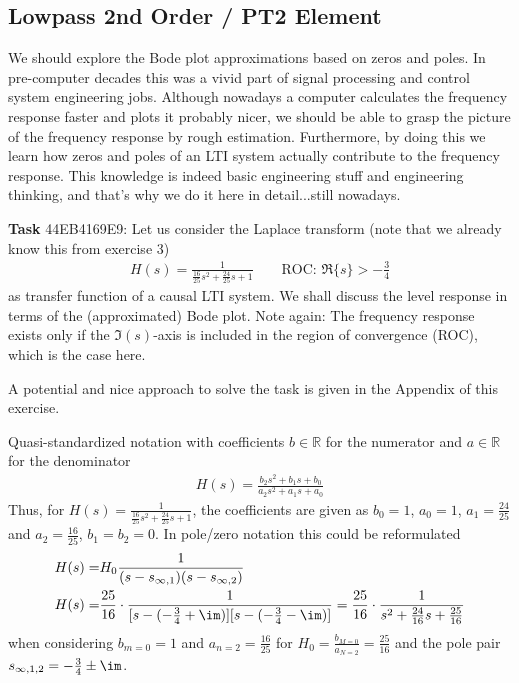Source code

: \newpage
\subsection{Lowpass 2nd Order / PT2 Element}
\label{sec:44EB4169E9}
\begin{Ziel}
We should explore the Bode plot approximations based on zeros and poles.
In pre-computer decades this was a vivid part of signal
processing and control system engineering jobs.
Although nowadays a computer calculates the frequency response faster and plots it
probably nicer, we should be able to grasp the picture of the frequency response
by rough estimation. Furthermore, by doing this we learn how zeros and poles
of an LTI system actually  contribute to the frequency response. This knowledge
is indeed basic engineering stuff and engineering thinking, and that's why we do
it here in detail...still nowadays.
\end{Ziel}
\textbf{Task} {\tiny 44EB4169E9}:
Let us consider the Laplace transform (note that we already know this from
exercise 3)
\begin{align}
\label{eq:H_ODE}
H(s) = \frac{1}{\frac{16}{25} s^2 + \frac{24}{25} s + 1}\qquad\text{ROC: }
\Re\{s\}>-\frac{3}{4}
\end{align}
as transfer function of a causal LTI system.
%
We shall discuss the level response in terms of the (approximated) Bode plot.
%
Note again: The frequency response exists only if the $\Im(s)$-axis is included
in the region of convergence (ROC), which is the case here.

\begin{Werkzeug}
A potential and nice approach to solve the task is given in the Appendix of this
exercise.
\end{Werkzeug}
\begin{Ansatz}
Quasi-standardized notation with coefficients $b\in\mathbb{R}$ for the numerator and
$a\in\mathbb{R}$ for the denominator
\begin{align}
H(s) = \frac{b_2 s^2+b_1 s + b_0}{a_2 s^2+a_1 s +a_0}
\end{align}
Thus, for
$H(s) = \frac{1}{\frac{16}{25} s^2 + \frac{24}{25} s + 1}$,
the coefficients are given as
$b_0 = 1$, $a_0=1$, $a_1 = \frac{24}{25}$ and
$a_2 = \frac{16}{25}$, $b_1=b_2=0$.
%
In pole/zero notation this could be reformulated
\begin{align}
H(s) =& H_0 \frac{1}{(s-s_{\infty,1}) (s-s_{\infty,2})}\\
H(s) =& \frac{25}{16}\cdot\frac{1}{[s-(-\frac{3}{4}+\im)] [s-(-\frac{3}{4}-\im)]}
=
\frac{25}{16}\cdot\frac{1}{s^2 + \frac{24}{16} s  + \frac{25}{16}}
\end{align}
when considering $b_{m=0} = 1$ and $a_{n=2}=\frac{16}{25}$ for
$H_0 = \frac{b_{M=0}}{a_{N=2}}=\frac{25}{16}$ and the pole pair
$s_{\infty,1,2} = -\frac{3}{4} \pm \im$.
\end{Ansatz}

**Required action**
Please reproduce the entries above exactly, omitting every picture.

**Result of the exercise**
Source code

: \newpage
\subsection{Lowpass 2nd Order / PT2 Element}
\label{sec:44EB4169E9}
\begin{Ziel}
We should explore the Bode plot approximations based on zeros and poles.
In pre-computer decades this was a vivid part of signal
processing and control system engineering jobs.
Although nowadays a computer calculates the frequency response faster and plots it
probably nicer, we should be able to grasp the picture of the frequency response
by rough estimation. Furthermore, by doing this we learn how zeros and poles
of an LTI system actually  contribute to the frequency response. This knowledge
is indeed basic engineering stuff and engineering thinking, and that's why we do
it here in detail...still nowadays.
\end{Ziel}
\textbf{Task} {\tiny 44EB4169E9}:
Let us consider the Laplace transform (note that we already know this from
exercise 3)
\begin{align}
\label{eq:H_ODE}
H(s) = \frac{1}{\frac{16}{25} s^2 + \frac{24}{25} s + 1}\qquad\text{ROC: }
\Re\{s\}>-\frac{3}{4}
\end{align}
as transfer function of a causal LTI system.
%
We shall discuss the level response in terms of the (approximated) Bode plot.
%
Note again: The frequency response exists only if the $\Im(s)$-axis is included
in the region of convergence (ROC), which is the case here.

\begin{Werkzeug}
A potential and nice approach to solve the task is given in the Appendix of this
exercise.
\end{Werkzeug}
\begin{Ansatz}
Quasi-standardized notation with coefficients $b\in\mathbb{R}$ for the numerator and
$a\in\mathbb{R}$ for the denominator
\begin{align}
H(s) = \frac{b_2 s^2+b_1 s + b_0}{a_2 s^2+a_1 s +a_0}
\end{align}
Thus, for
$H(s) = \frac{1}{\frac{16}{25} s^2 + \frac{24}{25} s + 1}$,
the coefficients are given as
$b_0 = 1$, $a_0=1$, $a_1 = \frac{24}{25}$ and
$a_2 = \frac{16}{25}$, $b_1=b_2=0$.
%
In pole/zero notation this could be reformulated
\begin{align}
H(s) =& H_0 \frac{1}{(s-s_{\infty,1}) (s-s_{\infty,2})}\\
H(s) =& \frac{25}{16}\cdot\frac{1}{[s-(-\frac{3}{4}+\im)] [s-(-\frac{3}{4}-\im)]}
=
\frac{25}{16}\cdot\frac{1}{s^2 + \frac{24}{16} s  + \frac{25}{16}}
\end{align}
when considering $b_{m=0} = 1$ and $a_{n=2}=\frac{16}{25}$ for
$H_0 = \frac{b_{M=0}}{a_{N=2}}=\frac{25}{16}$ and the pole pair
$s_{\infty,1,2} = -\frac{3}{4} \pm \im$.
\end{Ansatz}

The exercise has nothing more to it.